Using wikidata for linked data WordPress indexes⤴

from @ Sharing and learning

A while back I wrote about getting data from wikidata into a WordPress custom taxonomy. Shortly thereafter Alex Stinson said some nice things about it:


and as a result that post got a little attention.

Well, I have now a working prototype plugin which is somewhat more general purpose than my first attempt.

1.Custom Taxonomy Term Metadata from Wikidata

Here’s a video showing how you can create a custom taxonomy term with just a name and the wikidata Q identifier, and the plugin will pull down relevant wikidata for that type of entity:

[similar video on YouTube]

2. Linked data index of posts

Once this taxonomy term is used to tag a post, you can view the term’s archive page, and if you have a linked data sniffer, you will see that the metadata from WikiData is embedded in machine readable form using schema.org. Here’s a screenshot of what the OpenLink structured data sniffer sees:

Or you can view the Google structured data testing tool output for that page.

Features

  • You can create terms for custom taxonomies with just a term name (which is used as the slug for the term) and the Wikidata Q number identifier. The relevant name, description and metadata is pulled down from Wikidata.
  • Alternatively you can create a new term when you tag a post and later edit the term to add the wikidata Q number and hence the metadata.
  • The metadata retrieved from Wikidata varies to be suitable for the class of item represented by the term, e.g. birth and death details for people, date and location for events.
  • Term archive pages include the metadata from wikidata as machine readable structured data using schema.org. This includes links back to the wikidata record and other authority files (e.g. ISNI and VIAF). A system harvesting the archive page for linked data could use these to find more metadata. (These onward links put the linked in linked data and the web in semantic web.)
  • The type of relationship between the term and posts tagged with it is recorded in the schema.org structure data on the term archive page. Each custom taxonomy is for a specific type of relationship (currently about and mentions, but it would be simple to add others).
  • Short codes allow each post to list the entries from a custom taxonomy that are relevant for it using a simple text widget.
  • This is a self-contained plugin.

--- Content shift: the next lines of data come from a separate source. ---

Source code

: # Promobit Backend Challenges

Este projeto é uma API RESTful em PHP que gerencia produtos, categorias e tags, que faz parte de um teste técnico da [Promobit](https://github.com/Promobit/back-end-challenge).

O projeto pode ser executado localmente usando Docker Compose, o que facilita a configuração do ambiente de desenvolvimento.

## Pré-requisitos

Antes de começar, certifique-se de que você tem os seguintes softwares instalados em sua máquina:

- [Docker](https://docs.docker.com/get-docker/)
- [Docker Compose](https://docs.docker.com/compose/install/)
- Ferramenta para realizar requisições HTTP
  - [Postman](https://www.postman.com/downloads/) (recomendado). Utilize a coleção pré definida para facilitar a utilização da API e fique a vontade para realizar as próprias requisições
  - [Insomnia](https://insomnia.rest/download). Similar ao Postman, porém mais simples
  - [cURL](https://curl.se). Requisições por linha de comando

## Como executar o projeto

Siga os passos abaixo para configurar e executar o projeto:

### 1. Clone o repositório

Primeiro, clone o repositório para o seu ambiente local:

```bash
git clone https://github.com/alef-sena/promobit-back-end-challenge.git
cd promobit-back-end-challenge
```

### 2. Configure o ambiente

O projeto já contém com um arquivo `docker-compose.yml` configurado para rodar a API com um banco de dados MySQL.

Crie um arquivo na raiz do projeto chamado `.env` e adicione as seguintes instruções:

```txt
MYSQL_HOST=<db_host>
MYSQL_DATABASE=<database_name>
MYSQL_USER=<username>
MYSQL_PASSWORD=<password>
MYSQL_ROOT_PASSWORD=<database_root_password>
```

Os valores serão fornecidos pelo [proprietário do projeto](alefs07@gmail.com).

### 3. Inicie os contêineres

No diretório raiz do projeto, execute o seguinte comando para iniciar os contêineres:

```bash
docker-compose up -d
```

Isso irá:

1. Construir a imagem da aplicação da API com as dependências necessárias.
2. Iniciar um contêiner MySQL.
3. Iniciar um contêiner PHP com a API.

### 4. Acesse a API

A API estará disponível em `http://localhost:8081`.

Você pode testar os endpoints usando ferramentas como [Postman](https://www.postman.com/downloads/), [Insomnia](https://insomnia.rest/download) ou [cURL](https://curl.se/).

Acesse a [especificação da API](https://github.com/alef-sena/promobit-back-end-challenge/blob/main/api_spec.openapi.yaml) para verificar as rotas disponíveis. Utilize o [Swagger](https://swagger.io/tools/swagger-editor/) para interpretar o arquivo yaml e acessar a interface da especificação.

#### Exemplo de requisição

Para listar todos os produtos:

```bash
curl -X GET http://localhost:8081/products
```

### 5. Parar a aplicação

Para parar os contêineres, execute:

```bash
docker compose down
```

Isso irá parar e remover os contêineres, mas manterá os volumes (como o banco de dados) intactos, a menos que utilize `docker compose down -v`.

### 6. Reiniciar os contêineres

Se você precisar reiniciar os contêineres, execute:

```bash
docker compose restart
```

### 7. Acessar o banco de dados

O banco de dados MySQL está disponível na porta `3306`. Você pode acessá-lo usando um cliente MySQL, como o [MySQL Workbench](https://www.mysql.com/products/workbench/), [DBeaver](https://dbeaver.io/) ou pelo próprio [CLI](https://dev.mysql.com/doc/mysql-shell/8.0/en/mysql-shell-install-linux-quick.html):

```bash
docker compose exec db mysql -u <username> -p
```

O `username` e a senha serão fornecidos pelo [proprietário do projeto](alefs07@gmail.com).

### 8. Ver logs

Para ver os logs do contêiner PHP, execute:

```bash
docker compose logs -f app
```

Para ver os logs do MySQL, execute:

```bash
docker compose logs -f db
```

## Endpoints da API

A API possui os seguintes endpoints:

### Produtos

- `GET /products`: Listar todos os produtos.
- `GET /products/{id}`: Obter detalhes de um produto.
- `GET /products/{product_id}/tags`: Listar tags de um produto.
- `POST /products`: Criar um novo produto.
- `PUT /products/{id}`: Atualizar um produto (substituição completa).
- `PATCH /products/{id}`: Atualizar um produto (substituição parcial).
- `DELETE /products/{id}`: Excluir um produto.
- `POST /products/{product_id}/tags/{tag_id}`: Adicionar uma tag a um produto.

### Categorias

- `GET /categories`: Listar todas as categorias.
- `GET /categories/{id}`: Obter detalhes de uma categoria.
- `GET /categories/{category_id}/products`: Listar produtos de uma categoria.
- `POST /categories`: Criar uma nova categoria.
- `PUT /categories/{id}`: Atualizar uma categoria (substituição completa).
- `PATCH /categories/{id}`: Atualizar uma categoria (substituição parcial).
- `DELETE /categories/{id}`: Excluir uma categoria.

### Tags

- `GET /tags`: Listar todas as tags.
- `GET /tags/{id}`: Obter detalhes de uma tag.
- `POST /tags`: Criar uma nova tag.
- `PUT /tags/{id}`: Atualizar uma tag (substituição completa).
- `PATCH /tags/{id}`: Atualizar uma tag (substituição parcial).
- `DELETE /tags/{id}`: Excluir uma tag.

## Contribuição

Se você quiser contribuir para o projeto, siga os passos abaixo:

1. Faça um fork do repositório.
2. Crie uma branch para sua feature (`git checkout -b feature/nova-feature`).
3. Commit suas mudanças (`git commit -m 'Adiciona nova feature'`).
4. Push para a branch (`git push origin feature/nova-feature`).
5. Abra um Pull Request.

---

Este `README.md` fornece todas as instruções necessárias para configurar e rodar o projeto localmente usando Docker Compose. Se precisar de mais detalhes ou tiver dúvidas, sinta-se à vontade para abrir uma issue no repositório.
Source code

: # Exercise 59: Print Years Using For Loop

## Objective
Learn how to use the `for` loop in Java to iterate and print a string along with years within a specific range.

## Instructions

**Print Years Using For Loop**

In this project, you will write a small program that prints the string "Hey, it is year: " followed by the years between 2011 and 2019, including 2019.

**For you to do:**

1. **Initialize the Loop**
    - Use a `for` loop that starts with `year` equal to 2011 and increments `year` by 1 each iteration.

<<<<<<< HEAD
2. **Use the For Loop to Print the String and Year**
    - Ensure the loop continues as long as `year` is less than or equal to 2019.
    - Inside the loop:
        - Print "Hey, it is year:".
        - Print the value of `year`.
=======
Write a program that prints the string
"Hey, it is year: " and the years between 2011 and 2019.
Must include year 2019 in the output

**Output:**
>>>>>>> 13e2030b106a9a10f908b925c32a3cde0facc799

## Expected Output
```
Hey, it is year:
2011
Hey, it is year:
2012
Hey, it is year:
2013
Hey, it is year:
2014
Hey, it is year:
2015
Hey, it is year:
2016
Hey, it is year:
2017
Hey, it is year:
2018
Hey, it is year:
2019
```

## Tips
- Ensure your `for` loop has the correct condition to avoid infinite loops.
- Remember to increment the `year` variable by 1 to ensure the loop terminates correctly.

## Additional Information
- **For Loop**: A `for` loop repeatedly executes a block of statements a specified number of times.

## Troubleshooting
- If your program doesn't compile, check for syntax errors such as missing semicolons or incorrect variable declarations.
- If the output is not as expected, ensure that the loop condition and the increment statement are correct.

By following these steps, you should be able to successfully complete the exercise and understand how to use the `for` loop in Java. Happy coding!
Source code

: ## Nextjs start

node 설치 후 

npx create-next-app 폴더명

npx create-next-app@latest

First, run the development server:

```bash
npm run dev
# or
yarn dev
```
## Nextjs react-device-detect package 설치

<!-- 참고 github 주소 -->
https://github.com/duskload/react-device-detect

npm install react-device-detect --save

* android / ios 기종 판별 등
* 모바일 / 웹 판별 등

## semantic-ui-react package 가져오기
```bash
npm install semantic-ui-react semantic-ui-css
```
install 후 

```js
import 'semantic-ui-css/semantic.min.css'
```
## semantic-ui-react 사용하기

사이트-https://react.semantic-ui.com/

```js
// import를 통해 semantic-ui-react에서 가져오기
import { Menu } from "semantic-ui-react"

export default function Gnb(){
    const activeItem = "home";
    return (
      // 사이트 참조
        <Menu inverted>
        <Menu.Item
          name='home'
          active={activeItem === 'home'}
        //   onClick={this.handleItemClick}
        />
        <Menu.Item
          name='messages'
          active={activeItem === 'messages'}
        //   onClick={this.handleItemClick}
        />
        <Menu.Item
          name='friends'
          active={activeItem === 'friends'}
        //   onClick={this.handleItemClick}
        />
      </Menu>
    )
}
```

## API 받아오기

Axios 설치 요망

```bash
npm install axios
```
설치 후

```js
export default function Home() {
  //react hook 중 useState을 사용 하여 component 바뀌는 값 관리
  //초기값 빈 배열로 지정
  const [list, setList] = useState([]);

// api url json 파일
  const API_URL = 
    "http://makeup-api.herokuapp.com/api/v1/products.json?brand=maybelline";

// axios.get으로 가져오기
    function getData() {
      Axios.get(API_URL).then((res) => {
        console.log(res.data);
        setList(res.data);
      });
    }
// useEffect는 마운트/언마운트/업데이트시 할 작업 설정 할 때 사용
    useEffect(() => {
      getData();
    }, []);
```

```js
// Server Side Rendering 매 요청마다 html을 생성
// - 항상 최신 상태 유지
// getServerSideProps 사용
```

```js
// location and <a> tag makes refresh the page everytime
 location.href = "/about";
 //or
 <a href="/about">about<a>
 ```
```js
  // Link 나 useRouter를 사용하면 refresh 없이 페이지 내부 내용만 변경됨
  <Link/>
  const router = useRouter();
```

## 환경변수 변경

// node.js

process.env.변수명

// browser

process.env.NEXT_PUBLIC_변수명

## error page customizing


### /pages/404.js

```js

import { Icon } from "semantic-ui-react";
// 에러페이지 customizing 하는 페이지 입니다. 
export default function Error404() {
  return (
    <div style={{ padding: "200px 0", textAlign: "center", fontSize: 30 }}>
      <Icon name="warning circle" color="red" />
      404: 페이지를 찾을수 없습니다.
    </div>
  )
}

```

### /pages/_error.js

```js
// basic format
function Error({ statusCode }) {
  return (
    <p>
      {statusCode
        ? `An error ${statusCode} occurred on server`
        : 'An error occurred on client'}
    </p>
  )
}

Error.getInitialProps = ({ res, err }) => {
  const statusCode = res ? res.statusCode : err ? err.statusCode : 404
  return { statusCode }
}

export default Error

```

The plugin includes default term archive page templates without the need for a custom theme. The archive page is pretty basic (based on twentysixteen theme) so you would get better results if you did use it as the basis for an addition to a custom theme.

How’s it work / where is it

It’s on github. Do not use it on a production WordPress site. It’s definitely pre-alpha, and undocumented, and I make no claims for the code to be adequate or safe. It currently lacks error trapping / exception handling, and more seriously it doesn’t sanitize some things that should be sanitized. That said, if you fancy giving it a try do let me know what doesn’t work.

It’s based around two classes: one which sets up a custom taxonomy and provides some methods for outputting terms and term metadata in HTML with suitable schema.org RDFa markup; the other handles getting the wikidata via SPARQL queries and storing this data as term metadata. Getting the wikidata via SPARQL is much improved on the way it was done in the original post I mentioned above. Other files create taxonomy instances, provide some shortcode functions for displaying taxonomy terms and provide default term archive templates.

Where’s it going

It’s not finished. I’ll see to some of the deficiencies in the coding, but also I want to get some more elegant output, e.g. single indexes / archives of terms from all taxonomies, no matter what the relationship between the post and the item that the term relates to.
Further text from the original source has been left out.